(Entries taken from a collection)
__________

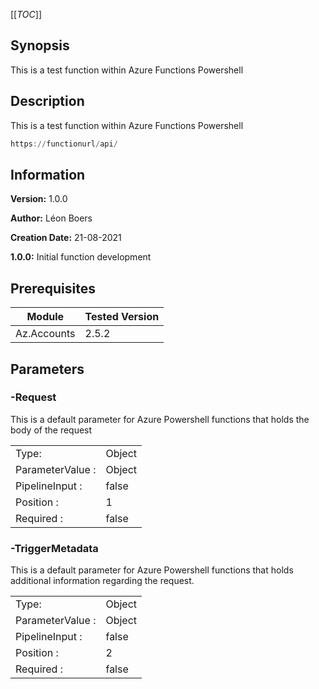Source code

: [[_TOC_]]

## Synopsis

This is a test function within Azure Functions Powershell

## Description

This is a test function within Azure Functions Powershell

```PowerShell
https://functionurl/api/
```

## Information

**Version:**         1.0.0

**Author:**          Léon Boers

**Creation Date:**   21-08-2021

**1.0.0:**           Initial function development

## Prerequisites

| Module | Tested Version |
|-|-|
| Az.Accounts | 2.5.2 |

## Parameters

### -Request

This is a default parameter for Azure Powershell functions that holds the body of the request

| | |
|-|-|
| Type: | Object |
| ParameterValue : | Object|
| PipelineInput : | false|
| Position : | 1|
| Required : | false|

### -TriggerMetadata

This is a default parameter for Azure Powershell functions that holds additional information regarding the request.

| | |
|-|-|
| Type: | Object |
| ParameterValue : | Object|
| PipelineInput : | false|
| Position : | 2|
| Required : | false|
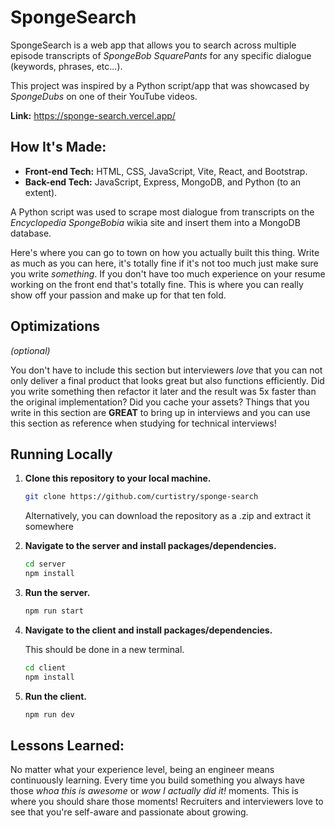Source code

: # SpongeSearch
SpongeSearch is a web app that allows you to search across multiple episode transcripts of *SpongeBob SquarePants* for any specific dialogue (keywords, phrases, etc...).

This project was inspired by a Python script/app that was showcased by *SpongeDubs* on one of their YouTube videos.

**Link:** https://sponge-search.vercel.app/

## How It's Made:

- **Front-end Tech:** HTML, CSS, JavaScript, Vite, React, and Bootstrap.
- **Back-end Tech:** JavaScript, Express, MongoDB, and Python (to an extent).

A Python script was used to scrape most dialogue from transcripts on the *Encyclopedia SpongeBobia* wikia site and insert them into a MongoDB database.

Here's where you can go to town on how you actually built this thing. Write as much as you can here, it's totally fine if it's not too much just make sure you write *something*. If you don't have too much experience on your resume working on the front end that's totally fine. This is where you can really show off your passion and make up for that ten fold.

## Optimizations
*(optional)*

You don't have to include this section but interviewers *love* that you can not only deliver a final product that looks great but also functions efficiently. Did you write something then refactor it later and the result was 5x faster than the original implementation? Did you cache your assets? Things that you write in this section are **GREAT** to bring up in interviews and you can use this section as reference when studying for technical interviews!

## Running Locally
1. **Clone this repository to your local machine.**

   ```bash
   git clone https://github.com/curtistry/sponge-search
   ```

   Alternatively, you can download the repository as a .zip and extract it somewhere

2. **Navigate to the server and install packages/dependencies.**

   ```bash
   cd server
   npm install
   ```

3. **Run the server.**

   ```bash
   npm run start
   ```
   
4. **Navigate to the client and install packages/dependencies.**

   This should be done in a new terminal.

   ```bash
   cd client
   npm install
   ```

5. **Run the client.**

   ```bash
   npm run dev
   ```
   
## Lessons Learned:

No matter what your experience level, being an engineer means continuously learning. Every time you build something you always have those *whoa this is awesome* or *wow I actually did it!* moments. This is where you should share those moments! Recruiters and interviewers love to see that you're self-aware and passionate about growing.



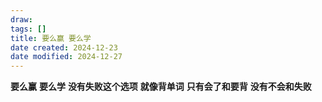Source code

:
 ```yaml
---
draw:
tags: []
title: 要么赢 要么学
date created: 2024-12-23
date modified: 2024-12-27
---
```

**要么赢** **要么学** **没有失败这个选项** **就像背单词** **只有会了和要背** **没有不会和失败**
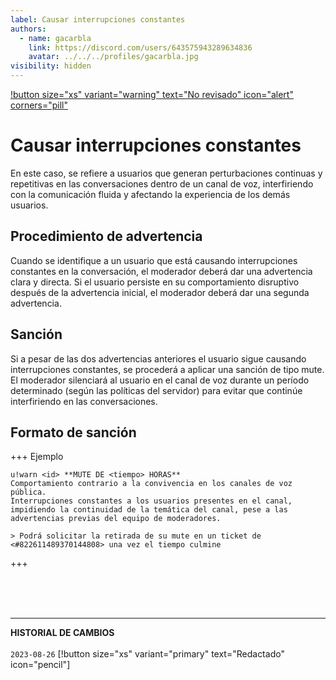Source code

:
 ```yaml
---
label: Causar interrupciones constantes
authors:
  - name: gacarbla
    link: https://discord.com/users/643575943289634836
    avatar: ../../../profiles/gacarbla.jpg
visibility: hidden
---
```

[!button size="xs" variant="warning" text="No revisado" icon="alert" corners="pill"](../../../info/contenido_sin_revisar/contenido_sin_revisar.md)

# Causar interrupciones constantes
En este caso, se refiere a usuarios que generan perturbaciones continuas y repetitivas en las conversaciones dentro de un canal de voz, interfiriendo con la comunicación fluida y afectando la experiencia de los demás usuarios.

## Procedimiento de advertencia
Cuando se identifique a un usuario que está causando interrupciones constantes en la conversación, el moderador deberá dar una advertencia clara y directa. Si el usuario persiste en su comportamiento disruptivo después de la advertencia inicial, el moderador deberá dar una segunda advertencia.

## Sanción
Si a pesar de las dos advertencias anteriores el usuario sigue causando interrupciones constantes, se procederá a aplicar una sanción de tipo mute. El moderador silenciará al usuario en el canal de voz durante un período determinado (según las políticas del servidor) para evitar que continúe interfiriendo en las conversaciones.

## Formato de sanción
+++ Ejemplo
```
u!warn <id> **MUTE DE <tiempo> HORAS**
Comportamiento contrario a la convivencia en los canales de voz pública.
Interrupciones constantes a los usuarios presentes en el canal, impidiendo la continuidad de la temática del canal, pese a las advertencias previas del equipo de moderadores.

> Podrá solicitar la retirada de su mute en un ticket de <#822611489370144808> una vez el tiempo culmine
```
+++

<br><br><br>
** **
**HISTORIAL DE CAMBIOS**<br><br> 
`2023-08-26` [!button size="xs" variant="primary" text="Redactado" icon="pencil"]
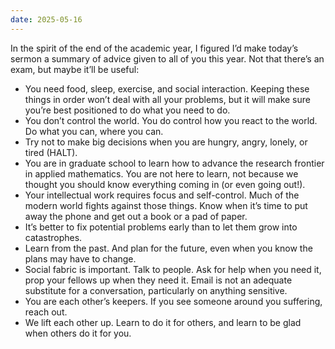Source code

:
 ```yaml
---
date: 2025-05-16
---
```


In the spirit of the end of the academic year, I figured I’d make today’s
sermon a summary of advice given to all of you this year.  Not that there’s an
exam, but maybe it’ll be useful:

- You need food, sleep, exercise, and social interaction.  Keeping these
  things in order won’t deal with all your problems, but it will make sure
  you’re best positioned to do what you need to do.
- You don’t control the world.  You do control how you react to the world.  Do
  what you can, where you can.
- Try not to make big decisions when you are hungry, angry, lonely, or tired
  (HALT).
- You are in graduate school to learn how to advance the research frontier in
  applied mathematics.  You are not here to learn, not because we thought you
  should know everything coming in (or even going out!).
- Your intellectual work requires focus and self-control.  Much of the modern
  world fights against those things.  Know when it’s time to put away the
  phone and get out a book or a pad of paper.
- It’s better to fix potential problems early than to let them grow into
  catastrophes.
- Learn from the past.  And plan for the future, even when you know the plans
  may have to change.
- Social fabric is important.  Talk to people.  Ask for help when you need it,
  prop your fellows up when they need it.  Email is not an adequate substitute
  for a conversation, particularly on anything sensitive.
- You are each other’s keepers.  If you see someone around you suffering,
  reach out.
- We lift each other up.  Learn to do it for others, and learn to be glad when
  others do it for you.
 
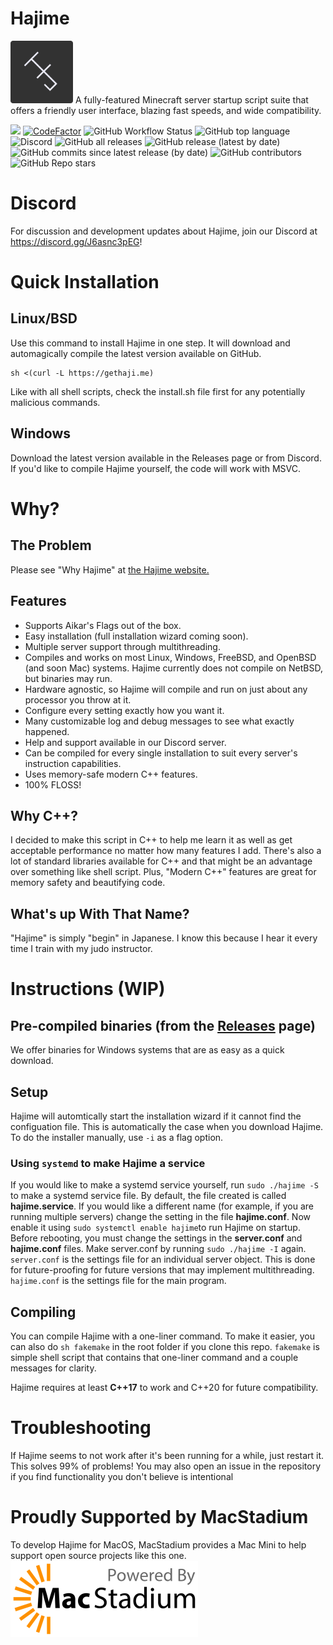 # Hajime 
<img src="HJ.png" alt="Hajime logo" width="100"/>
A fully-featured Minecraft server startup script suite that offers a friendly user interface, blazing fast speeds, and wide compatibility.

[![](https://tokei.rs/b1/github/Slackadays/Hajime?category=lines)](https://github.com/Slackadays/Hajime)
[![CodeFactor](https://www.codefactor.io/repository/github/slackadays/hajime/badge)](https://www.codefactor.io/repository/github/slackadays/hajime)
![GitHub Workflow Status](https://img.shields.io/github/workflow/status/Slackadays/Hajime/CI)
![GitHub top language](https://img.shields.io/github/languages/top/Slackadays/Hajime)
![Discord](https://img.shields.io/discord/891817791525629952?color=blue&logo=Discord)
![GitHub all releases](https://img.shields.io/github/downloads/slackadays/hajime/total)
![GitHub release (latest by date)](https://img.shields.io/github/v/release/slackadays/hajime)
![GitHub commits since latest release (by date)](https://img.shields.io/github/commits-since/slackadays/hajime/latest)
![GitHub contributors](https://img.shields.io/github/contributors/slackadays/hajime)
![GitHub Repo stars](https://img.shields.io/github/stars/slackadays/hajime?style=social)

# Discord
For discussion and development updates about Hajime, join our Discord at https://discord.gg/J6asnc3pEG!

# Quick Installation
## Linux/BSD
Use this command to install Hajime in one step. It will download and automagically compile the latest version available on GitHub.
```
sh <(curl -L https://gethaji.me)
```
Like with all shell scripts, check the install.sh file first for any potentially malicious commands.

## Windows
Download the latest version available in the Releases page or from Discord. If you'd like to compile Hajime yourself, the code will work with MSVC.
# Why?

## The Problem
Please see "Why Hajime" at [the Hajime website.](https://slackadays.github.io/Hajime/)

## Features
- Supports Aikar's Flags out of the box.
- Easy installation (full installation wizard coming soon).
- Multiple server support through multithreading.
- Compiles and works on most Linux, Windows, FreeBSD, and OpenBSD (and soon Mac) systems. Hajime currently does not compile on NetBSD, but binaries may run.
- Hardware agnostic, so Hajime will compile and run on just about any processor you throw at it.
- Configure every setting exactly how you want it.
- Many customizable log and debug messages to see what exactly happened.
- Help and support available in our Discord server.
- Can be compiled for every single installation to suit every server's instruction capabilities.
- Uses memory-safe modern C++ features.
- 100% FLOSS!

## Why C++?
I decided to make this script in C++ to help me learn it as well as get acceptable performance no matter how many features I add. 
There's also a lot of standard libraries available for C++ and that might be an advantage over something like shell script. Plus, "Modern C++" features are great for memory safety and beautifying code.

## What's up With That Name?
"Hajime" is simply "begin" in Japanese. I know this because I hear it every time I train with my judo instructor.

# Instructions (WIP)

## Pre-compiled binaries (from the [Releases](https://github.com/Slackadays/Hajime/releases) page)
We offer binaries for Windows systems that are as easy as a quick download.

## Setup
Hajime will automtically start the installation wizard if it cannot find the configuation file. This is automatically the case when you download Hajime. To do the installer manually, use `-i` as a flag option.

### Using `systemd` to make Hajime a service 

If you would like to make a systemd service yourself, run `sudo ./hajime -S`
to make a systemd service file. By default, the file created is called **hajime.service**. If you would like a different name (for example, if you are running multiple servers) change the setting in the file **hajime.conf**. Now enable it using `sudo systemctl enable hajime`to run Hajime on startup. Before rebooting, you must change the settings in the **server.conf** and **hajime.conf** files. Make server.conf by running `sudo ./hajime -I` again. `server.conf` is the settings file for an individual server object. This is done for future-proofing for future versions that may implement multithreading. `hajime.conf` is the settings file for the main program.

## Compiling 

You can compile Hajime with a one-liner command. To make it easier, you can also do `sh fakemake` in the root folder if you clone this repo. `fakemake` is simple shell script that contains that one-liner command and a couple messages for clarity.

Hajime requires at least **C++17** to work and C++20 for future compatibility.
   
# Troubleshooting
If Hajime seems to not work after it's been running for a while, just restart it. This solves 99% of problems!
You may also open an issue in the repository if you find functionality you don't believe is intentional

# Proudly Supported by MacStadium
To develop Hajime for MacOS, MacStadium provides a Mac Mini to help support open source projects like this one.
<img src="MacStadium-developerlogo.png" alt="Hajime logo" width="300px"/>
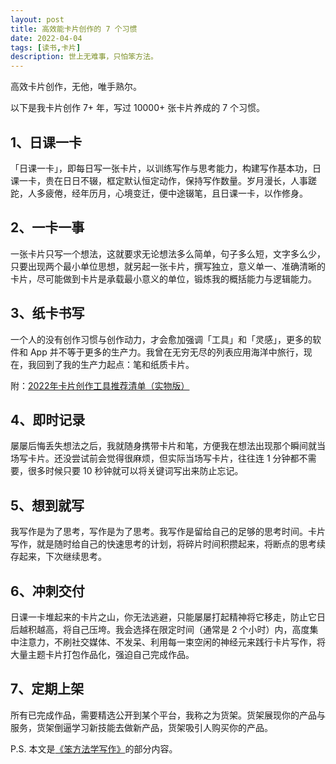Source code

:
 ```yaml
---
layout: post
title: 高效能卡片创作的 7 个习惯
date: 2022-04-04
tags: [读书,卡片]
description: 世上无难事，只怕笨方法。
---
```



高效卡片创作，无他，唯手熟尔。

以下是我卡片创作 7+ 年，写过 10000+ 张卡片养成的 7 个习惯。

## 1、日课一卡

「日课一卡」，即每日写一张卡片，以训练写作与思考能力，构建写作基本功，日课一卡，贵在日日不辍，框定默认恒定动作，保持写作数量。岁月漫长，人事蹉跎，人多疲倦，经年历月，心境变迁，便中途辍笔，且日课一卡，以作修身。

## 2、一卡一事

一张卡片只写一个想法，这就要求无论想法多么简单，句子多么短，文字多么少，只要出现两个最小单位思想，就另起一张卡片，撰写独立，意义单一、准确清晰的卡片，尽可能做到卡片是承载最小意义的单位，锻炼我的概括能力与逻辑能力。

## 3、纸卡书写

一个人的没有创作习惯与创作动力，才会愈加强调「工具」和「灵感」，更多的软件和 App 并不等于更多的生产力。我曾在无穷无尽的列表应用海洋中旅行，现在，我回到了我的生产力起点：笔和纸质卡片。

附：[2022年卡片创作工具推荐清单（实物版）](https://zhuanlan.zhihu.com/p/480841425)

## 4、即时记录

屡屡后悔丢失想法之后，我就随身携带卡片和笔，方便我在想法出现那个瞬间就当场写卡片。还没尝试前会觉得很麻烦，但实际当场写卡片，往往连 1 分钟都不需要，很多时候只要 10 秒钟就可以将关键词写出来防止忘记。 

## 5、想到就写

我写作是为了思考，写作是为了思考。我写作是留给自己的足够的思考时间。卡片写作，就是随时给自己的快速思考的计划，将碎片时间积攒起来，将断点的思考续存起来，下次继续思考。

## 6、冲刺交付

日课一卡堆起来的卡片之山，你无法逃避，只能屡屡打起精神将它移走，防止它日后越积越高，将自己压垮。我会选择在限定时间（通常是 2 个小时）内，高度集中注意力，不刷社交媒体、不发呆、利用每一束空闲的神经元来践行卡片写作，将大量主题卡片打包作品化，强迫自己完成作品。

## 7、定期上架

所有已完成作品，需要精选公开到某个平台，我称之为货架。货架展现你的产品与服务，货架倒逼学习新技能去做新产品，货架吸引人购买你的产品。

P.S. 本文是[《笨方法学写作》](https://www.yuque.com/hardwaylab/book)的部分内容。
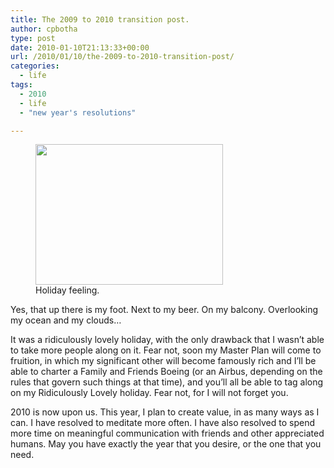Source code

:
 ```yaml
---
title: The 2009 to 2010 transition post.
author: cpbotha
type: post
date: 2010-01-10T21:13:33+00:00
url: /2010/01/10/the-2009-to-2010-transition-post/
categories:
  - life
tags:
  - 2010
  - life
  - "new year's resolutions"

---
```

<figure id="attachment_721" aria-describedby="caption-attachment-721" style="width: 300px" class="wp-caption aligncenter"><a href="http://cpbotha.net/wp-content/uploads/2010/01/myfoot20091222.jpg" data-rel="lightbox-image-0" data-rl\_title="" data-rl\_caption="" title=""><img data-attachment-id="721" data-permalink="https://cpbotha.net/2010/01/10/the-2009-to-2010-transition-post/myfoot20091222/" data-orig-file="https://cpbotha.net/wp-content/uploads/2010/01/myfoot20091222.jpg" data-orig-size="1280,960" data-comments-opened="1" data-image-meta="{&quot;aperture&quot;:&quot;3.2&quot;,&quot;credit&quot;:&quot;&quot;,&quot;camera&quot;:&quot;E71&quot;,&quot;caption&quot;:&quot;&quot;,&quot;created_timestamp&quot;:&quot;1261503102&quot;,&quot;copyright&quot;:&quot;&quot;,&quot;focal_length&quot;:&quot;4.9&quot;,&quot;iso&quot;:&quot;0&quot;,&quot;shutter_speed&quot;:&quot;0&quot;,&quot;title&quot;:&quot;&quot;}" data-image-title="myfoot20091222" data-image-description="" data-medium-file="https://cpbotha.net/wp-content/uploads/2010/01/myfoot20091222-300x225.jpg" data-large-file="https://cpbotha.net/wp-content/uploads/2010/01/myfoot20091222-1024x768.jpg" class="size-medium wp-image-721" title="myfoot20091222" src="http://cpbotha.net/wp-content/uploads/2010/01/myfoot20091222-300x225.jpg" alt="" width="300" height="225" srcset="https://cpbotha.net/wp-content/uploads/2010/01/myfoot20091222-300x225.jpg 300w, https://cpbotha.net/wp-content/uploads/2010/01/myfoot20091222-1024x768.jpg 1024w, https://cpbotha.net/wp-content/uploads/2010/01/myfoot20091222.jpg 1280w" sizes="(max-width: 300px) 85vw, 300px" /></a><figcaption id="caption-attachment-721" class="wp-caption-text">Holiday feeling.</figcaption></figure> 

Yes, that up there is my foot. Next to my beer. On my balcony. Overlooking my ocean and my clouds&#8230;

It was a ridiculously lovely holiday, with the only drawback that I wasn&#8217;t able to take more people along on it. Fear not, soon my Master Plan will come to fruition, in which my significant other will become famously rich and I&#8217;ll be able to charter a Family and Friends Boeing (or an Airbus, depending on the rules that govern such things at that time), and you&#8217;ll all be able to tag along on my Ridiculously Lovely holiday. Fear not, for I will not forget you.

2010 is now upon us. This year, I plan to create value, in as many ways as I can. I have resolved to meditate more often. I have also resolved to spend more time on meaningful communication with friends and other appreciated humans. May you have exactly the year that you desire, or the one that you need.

__________

▶ [Directions]:
Using the data above, copy exactly the lines from the one containing "Position : | 1|" to the one containing "## How It's", inclusive. Exclude the pictures.

▶ [Result of the exercise]:
| Position : | 1|
| Required : | false|

### -TriggerMetadata

This is a default parameter for Azure Powershell functions that holds additional information regarding the request.

| | |
|-|-|
| Type: | Object |
| ParameterValue : | Object|
| PipelineInput : | false|
| Position : | 2|
| Required : | false|
Source code

: # SpongeSearch
SpongeSearch is a web app that allows you to search across multiple episode transcripts of *SpongeBob SquarePants* for any specific dialogue (keywords, phrases, etc...).

This project was inspired by a Python script/app that was showcased by *SpongeDubs* on one of their YouTube videos.

**Link:** https://sponge-search.vercel.app/

## How It's Made:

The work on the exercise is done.